It is up to Iran to change the way to perceive itself and the world more objectively through closer communications with other parts of the world. However, the international community, as part of Iran’s external environment, also has a responsibility to create favorable conditions for such a change.
Unfortunately, the powers dominating international systems have contrasting and wrongful approaches toward various Iran issues. The West would like to employ punitive measures to pressure Iran for as long as possible.The measures, including economic sanctions, diplomatic isolation and military threats, have had little effect in changing Iran’s behavior. Instead, these cost-benefit rationalist punishments have created in Iranians’ minds even deeper suspicion against the West. As a result, the division between Iran and the world has been broadened rather than narrowed in past decades.

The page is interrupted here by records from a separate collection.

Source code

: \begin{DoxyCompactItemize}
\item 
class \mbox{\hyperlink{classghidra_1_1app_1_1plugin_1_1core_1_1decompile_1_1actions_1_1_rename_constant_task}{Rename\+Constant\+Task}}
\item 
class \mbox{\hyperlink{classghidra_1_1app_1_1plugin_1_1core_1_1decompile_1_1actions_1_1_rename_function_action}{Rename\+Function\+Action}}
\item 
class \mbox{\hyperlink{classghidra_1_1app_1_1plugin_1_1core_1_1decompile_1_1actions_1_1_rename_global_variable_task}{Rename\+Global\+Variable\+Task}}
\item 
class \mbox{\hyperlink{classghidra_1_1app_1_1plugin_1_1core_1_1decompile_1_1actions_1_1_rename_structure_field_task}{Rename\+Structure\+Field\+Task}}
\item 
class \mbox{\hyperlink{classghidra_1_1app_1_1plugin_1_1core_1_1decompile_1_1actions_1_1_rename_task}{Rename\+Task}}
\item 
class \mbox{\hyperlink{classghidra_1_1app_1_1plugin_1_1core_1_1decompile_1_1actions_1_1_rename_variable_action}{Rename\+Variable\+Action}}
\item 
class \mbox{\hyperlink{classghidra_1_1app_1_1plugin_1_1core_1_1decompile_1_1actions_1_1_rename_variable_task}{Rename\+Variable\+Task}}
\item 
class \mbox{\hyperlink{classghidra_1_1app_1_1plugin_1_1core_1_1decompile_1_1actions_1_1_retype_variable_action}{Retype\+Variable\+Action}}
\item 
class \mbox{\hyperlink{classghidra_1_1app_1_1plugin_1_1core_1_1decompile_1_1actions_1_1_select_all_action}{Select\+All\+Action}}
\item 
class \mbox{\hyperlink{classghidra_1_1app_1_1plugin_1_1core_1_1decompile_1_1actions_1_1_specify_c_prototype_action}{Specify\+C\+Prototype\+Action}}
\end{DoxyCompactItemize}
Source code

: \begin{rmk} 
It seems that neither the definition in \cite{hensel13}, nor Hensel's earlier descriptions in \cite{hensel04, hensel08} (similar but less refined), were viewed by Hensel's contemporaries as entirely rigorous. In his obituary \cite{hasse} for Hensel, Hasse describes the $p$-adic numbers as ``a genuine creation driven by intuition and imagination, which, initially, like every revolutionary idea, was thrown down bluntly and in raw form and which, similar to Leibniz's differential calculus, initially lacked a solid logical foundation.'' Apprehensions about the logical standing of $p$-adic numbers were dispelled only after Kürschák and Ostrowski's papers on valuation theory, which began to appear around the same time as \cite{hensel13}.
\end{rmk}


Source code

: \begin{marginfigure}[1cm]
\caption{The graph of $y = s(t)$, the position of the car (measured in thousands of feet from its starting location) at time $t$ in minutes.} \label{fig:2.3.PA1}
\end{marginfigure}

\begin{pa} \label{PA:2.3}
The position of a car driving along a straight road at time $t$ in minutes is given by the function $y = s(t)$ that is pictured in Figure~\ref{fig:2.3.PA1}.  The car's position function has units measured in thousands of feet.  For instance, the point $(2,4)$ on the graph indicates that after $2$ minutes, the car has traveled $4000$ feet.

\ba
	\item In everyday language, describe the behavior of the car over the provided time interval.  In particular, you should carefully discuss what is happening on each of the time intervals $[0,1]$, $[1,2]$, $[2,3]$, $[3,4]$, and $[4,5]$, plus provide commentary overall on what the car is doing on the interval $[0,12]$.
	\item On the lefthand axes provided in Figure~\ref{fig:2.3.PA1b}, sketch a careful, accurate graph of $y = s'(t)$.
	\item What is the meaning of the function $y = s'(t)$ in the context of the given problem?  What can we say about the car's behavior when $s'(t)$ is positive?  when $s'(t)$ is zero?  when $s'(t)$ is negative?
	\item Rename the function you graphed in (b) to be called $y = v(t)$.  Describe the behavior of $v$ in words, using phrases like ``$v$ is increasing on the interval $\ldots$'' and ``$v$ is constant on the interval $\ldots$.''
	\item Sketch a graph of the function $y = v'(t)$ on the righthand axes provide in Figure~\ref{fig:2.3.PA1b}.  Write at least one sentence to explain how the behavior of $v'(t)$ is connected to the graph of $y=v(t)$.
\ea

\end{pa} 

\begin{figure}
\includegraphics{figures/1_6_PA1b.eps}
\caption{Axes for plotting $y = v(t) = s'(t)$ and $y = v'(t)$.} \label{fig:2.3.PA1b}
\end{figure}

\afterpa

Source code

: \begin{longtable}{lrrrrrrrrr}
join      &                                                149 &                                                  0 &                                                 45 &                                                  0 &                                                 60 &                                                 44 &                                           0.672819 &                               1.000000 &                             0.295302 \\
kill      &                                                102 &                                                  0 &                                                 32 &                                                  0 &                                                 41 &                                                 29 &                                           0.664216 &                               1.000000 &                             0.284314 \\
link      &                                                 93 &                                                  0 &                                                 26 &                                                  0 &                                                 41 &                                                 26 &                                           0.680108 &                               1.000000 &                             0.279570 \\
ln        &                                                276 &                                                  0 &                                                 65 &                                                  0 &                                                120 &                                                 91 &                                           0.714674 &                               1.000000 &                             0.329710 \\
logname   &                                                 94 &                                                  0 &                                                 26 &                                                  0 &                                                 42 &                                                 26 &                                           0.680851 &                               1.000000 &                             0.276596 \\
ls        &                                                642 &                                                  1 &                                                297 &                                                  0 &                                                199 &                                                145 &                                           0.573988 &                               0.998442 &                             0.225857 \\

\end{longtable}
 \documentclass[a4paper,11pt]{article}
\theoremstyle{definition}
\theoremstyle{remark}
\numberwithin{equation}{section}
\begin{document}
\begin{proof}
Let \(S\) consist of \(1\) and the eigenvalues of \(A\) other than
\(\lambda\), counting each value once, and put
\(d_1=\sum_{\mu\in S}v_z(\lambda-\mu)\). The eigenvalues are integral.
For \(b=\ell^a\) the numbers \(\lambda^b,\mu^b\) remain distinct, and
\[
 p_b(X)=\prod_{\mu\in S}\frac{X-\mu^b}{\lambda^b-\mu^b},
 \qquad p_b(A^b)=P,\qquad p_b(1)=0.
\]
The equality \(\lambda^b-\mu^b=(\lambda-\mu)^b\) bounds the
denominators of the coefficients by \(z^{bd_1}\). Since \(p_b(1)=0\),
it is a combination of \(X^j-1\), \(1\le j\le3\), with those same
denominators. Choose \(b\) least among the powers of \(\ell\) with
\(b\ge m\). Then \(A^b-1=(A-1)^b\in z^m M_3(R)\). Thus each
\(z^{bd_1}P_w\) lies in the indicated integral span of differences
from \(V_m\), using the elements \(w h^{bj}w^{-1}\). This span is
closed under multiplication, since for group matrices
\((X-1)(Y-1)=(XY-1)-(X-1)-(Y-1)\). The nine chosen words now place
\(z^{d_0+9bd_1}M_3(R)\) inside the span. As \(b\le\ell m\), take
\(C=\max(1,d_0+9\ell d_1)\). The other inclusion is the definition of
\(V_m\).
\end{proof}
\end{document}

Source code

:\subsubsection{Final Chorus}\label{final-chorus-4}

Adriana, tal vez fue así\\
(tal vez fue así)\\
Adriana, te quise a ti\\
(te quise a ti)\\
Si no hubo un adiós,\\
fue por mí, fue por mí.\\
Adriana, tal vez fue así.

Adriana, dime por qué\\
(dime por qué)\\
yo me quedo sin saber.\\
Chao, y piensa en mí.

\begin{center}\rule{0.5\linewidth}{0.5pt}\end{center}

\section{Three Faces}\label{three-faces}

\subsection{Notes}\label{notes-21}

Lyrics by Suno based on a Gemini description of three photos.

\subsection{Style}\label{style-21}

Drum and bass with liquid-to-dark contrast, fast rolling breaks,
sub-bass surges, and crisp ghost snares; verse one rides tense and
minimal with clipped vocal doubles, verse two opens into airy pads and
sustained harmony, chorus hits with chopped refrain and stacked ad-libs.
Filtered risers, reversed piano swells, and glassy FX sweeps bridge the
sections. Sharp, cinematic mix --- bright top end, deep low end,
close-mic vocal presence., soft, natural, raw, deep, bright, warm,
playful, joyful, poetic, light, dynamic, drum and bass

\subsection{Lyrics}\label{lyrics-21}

The conflicts between Iran and the West might lie in the competition for interest in specific areas, but more in that Iranians cannot accept the ways the West deals with itself. Being respected might be the common expectation of all nations, big or small, and Iran, as a nation with both a glorious and traumatic history, especially aspires for esteem.
The international community, especially the West, should have more respect and adopt less punitive measures to address Iran related issues. It should not be expected that benign measures can produce results immediately, but they would stop, or reverse, the down-spiraling of mutual trust between Iran and the West.
It is not reasonable to expect the West to show enough patience to resolve the Iran nuclear issue only after Iran has changed its self perception. But strengthened inspection from the IAEA can prevent Iran from diverting its nuclear capacity to military use.
Iran is a state with cultural, economic and political influence, and its relations with the West are crucial for global governance. Showing respect and building trust can never be more than enough.
Jin Liangxiang is research fellow with Shanghai Institutes for International Studies.